What you need to do: Write the entries out in full, matching them exactly.

Records supplied:
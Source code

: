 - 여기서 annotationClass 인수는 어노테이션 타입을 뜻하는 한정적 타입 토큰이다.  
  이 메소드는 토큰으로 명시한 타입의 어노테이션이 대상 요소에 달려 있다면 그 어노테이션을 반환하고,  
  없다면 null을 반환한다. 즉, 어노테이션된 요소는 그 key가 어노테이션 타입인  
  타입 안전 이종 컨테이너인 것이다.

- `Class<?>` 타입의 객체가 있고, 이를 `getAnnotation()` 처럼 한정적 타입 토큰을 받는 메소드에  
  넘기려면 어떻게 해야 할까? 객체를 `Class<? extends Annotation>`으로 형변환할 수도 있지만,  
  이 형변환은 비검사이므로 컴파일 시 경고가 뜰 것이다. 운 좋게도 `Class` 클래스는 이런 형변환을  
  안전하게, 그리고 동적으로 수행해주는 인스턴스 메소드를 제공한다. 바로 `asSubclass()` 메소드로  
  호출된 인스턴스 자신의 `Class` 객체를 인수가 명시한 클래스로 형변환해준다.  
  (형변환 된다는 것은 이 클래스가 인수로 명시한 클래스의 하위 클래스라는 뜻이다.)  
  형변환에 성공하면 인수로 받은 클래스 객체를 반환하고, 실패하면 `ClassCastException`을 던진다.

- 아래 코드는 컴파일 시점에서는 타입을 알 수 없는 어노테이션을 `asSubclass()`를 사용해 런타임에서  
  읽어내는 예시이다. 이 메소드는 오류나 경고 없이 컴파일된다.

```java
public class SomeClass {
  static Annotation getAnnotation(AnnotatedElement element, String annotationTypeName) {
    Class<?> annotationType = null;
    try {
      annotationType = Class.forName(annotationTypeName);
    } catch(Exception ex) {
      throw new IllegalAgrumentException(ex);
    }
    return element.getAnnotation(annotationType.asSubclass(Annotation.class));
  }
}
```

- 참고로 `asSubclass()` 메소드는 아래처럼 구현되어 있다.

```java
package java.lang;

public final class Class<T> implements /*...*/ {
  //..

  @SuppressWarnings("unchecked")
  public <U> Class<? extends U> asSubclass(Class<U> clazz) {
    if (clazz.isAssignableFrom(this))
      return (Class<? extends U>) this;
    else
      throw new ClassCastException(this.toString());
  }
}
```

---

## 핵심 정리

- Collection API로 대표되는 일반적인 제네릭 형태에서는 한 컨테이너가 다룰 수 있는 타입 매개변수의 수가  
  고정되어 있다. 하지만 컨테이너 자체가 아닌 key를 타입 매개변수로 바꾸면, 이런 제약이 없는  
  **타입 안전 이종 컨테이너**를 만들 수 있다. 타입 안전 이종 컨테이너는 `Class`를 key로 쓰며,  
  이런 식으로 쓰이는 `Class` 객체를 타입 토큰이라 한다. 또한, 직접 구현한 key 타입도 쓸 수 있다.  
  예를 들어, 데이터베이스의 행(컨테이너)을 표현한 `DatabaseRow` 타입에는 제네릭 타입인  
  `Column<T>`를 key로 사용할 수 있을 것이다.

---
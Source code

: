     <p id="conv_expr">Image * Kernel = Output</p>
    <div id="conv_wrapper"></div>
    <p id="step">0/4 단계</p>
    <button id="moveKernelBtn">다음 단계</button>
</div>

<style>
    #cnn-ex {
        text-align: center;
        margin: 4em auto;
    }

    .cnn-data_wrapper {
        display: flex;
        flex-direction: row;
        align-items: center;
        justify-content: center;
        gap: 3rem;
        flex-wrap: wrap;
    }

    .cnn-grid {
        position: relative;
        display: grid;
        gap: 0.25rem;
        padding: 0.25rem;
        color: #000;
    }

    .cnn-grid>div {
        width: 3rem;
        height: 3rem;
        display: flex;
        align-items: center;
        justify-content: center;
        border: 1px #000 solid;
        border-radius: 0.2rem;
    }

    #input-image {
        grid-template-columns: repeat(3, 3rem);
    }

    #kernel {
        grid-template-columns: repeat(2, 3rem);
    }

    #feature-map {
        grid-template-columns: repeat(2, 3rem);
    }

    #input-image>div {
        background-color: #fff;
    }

Solution to this task:
Source code

: - 여기서 annotationClass 인수는 어노테이션 타입을 뜻하는 한정적 타입 토큰이다.  
  이 메소드는 토큰으로 명시한 타입의 어노테이션이 대상 요소에 달려 있다면 그 어노테이션을 반환하고,  
  없다면 null을 반환한다. 즉, 어노테이션된 요소는 그 key가 어노테이션 타입인  
  타입 안전 이종 컨테이너인 것이다.

- `Class<?>` 타입의 객체가 있고, 이를 `getAnnotation()` 처럼 한정적 타입 토큰을 받는 메소드에  
  넘기려면 어떻게 해야 할까? 객체를 `Class<? extends Annotation>`으로 형변환할 수도 있지만,  
  이 형변환은 비검사이므로 컴파일 시 경고가 뜰 것이다. 운 좋게도 `Class` 클래스는 이런 형변환을  
  안전하게, 그리고 동적으로 수행해주는 인스턴스 메소드를 제공한다. 바로 `asSubclass()` 메소드로  
  호출된 인스턴스 자신의 `Class` 객체를 인수가 명시한 클래스로 형변환해준다.  
  (형변환 된다는 것은 이 클래스가 인수로 명시한 클래스의 하위 클래스라는 뜻이다.)  
  형변환에 성공하면 인수로 받은 클래스 객체를 반환하고, 실패하면 `ClassCastException`을 던진다.

- 아래 코드는 컴파일 시점에서는 타입을 알 수 없는 어노테이션을 `asSubclass()`를 사용해 런타임에서  
  읽어내는 예시이다. 이 메소드는 오류나 경고 없이 컴파일된다.

```java
public class SomeClass {
  static Annotation getAnnotation(AnnotatedElement element, String annotationTypeName) {
    Class<?> annotationType = null;
    try {
      annotationType = Class.forName(annotationTypeName);
    } catch(Exception ex) {
      throw new IllegalAgrumentException(ex);
    }
    return element.getAnnotation(annotationType.asSubclass(Annotation.class));
  }
}
```

- 참고로 `asSubclass()` 메소드는 아래처럼 구현되어 있다.

```java
package java.lang;

public final class Class<T> implements /*...*/ {
  //..

  @SuppressWarnings("unchecked")
  public <U> Class<? extends U> asSubclass(Class<U> clazz) {
    if (clazz.isAssignableFrom(this))
      return (Class<? extends U>) this;
    else
      throw new ClassCastException(this.toString());
  }
}
```

---

## 핵심 정리

- Collection API로 대표되는 일반적인 제네릭 형태에서는 한 컨테이너가 다룰 수 있는 타입 매개변수의 수가  
  고정되어 있다. 하지만 컨테이너 자체가 아닌 key를 타입 매개변수로 바꾸면, 이런 제약이 없는  
  **타입 안전 이종 컨테이너**를 만들 수 있다. 타입 안전 이종 컨테이너는 `Class`를 key로 쓰며,  
  이런 식으로 쓰이는 `Class` 객체를 타입 토큰이라 한다. 또한, 직접 구현한 key 타입도 쓸 수 있다.  
  예를 들어, 데이터베이스의 행(컨테이너)을 표현한 `DatabaseRow` 타입에는 제네릭 타입인  
  `Column<T>`를 key로 사용할 수 있을 것이다.

---
Source code

:     <p id="conv_expr">Image * Kernel = Output</p>
    <div id="conv_wrapper"></div>
    <p id="step">0/4 단계</p>
    <button id="moveKernelBtn">다음 단계</button>
</div>

<style>
    #cnn-ex {
        text-align: center;
        margin: 4em auto;
    }

    .cnn-data_wrapper {
        display: flex;
        flex-direction: row;
        align-items: center;
        justify-content: center;
        gap: 3rem;
        flex-wrap: wrap;
    }

    .cnn-grid {
        position: relative;
        display: grid;
        gap: 0.25rem;
        padding: 0.25rem;
        color: #000;
    }

    .cnn-grid>div {
        width: 3rem;
        height: 3rem;
        display: flex;
        align-items: center;
        justify-content: center;
        border: 1px #000 solid;
        border-radius: 0.2rem;
    }

    #input-image {
        grid-template-columns: repeat(3, 3rem);
    }

    #kernel {
        grid-template-columns: repeat(2, 3rem);
    }

    #feature-map {
        grid-template-columns: repeat(2, 3rem);
    }

    #input-image>div {
        background-color: #fff;
    }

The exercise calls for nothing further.